Work instructions: Your answer should hold each line of the material that contains the word "Highlighting".

Given data:
----
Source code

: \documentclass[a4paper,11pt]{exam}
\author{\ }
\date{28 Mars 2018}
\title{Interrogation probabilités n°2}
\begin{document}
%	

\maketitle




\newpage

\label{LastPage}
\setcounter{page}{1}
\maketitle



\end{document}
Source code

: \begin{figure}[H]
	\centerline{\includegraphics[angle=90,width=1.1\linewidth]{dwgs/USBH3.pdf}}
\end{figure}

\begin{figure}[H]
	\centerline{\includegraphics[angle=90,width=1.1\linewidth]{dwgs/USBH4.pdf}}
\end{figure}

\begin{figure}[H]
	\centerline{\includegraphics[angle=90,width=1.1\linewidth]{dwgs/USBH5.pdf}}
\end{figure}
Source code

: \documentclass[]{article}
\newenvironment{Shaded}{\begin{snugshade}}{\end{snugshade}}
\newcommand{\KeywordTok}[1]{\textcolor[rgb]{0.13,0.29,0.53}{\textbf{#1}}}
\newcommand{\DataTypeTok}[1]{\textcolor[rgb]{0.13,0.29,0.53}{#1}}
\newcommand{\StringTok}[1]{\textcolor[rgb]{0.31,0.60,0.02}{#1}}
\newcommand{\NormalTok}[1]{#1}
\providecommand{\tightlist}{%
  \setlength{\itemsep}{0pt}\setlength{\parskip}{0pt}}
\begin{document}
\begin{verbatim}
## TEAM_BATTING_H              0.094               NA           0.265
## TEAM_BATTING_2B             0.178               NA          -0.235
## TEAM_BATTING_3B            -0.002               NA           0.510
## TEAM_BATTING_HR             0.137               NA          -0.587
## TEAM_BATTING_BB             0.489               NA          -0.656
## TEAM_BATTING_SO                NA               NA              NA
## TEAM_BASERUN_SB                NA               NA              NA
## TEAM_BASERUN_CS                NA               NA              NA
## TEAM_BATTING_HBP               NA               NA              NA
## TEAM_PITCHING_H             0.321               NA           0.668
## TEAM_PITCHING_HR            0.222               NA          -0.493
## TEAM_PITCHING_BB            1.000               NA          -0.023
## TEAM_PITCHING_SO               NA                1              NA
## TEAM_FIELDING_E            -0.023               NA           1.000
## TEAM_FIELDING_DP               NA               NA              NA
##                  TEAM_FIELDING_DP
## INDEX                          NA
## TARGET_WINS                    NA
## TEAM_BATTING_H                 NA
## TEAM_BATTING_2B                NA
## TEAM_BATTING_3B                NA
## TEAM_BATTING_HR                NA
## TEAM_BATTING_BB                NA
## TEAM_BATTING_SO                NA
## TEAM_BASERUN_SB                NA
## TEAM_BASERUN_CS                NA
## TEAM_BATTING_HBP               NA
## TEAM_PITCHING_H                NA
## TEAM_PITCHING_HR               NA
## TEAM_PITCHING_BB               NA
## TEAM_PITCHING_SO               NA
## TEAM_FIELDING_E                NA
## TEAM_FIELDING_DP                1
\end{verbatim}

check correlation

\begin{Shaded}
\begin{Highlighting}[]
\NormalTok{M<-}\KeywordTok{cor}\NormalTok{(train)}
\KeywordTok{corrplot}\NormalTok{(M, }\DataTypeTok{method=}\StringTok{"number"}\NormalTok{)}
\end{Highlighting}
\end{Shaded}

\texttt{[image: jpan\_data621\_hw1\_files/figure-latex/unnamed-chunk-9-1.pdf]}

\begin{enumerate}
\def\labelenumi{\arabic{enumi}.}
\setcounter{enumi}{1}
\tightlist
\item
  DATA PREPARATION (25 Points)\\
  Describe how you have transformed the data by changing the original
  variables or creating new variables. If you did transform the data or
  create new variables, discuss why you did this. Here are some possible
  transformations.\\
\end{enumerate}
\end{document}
----
Reply:
\begin{Highlighting}[]
\end{Highlighting}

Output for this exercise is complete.